▶ **Exercise details**
Reproduce all entries below verbatim. Skip the pictures.

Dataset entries
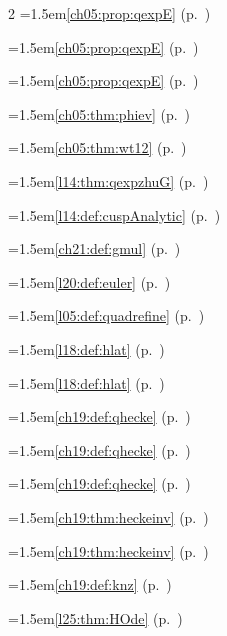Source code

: \begin{multicols}{2}
\hangindent=1.5em\quad \ref{ch05:prop:qexpE} (p.~\pageref{ch05:prop:qexpE})\par
\hangindent=1.5em\quad \ref{ch05:prop:qexpE} (p.~\pageref{ch05:prop:qexpE})\par
\hangindent=1.5em\quad \ref{ch05:prop:qexpE} (p.~\pageref{ch05:prop:qexpE})\par
\hangindent=1.5em\quad \ref{ch05:thm:phiev} (p.~\pageref{ch05:thm:phiev})\par
\hangindent=1.5em\quad \ref{ch05:thm:wt12} (p.~\pageref{ch05:thm:wt12})\par
\hangindent=1.5em\quad \ref{l14:thm:qexpzhuG} (p.~\pageref{l14:thm:qexpzhuG})\par
\hangindent=1.5em\quad \ref{l14:def:cuspAnalytic} (p.~\pageref{l14:def:cuspAnalytic})\par
\hangindent=1.5em\quad \ref{ch21:def:gmul} (p.~\pageref{ch21:def:gmul})\par
\hangindent=1.5em\quad \ref{l20:def:euler} (p.~\pageref{l20:def:euler})\par
\hangindent=1.5em\quad \ref{l05:def:quadrefine} (p.~\pageref{l05:def:quadrefine})\par
\hangindent=1.5em\quad \ref{l18:def:hlat} (p.~\pageref{l18:def:hlat})\par
\hangindent=1.5em\quad \ref{l18:def:hlat} (p.~\pageref{l18:def:hlat})\par
\hangindent=1.5em\quad \ref{ch19:def:qhecke} (p.~\pageref{ch19:def:qhecke})\par
\hangindent=1.5em\quad \ref{ch19:def:qhecke} (p.~\pageref{ch19:def:qhecke})\par
\hangindent=1.5em\quad \ref{ch19:def:qhecke} (p.~\pageref{ch19:def:qhecke})\par
\hangindent=1.5em\quad \ref{ch19:thm:heckeinv} (p.~\pageref{ch19:thm:heckeinv})\par
\hangindent=1.5em\quad \ref{ch19:thm:heckeinv} (p.~\pageref{ch19:thm:heckeinv})\par
\hangindent=1.5em\quad \ref{ch19:def:knz} (p.~\pageref{ch19:def:knz})\par
\hangindent=1.5em\quad \ref{l25:thm:HOde} (p.~\pageref{l25:thm:HOde})\par

\end{multicols}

▶ **Result of this task**
Source code

: \begin{multicols}{2}
\hangindent=1.5em\quad \ref{ch05:prop:qexpE} (p.~\pageref{ch05:prop:qexpE})\par
\hangindent=1.5em\quad \ref{ch05:prop:qexpE} (p.~\pageref{ch05:prop:qexpE})\par
\hangindent=1.5em\quad \ref{ch05:prop:qexpE} (p.~\pageref{ch05:prop:qexpE})\par
\hangindent=1.5em\quad \ref{ch05:thm:phiev} (p.~\pageref{ch05:thm:phiev})\par
\hangindent=1.5em\quad \ref{ch05:thm:wt12} (p.~\pageref{ch05:thm:wt12})\par
\hangindent=1.5em\quad \ref{l14:thm:qexpzhuG} (p.~\pageref{l14:thm:qexpzhuG})\par
\hangindent=1.5em\quad \ref{l14:def:cuspAnalytic} (p.~\pageref{l14:def:cuspAnalytic})\par
\hangindent=1.5em\quad \ref{ch21:def:gmul} (p.~\pageref{ch21:def:gmul})\par
\hangindent=1.5em\quad \ref{l20:def:euler} (p.~\pageref{l20:def:euler})\par
\hangindent=1.5em\quad \ref{l05:def:quadrefine} (p.~\pageref{l05:def:quadrefine})\par
\hangindent=1.5em\quad \ref{l18:def:hlat} (p.~\pageref{l18:def:hlat})\par
\hangindent=1.5em\quad \ref{l18:def:hlat} (p.~\pageref{l18:def:hlat})\par
\hangindent=1.5em\quad \ref{ch19:def:qhecke} (p.~\pageref{ch19:def:qhecke})\par
\hangindent=1.5em\quad \ref{ch19:def:qhecke} (p.~\pageref{ch19:def:qhecke})\par
\hangindent=1.5em\quad \ref{ch19:def:qhecke} (p.~\pageref{ch19:def:qhecke})\par
\hangindent=1.5em\quad \ref{ch19:thm:heckeinv} (p.~\pageref{ch19:thm:heckeinv})\par
\hangindent=1.5em\quad \ref{ch19:thm:heckeinv} (p.~\pageref{ch19:thm:heckeinv})\par
\hangindent=1.5em\quad \ref{ch19:def:knz} (p.~\pageref{ch19:def:knz})\par
\hangindent=1.5em\quad \ref{l25:thm:HOde} (p.~\pageref{l25:thm:HOde})\par

\end{multicols}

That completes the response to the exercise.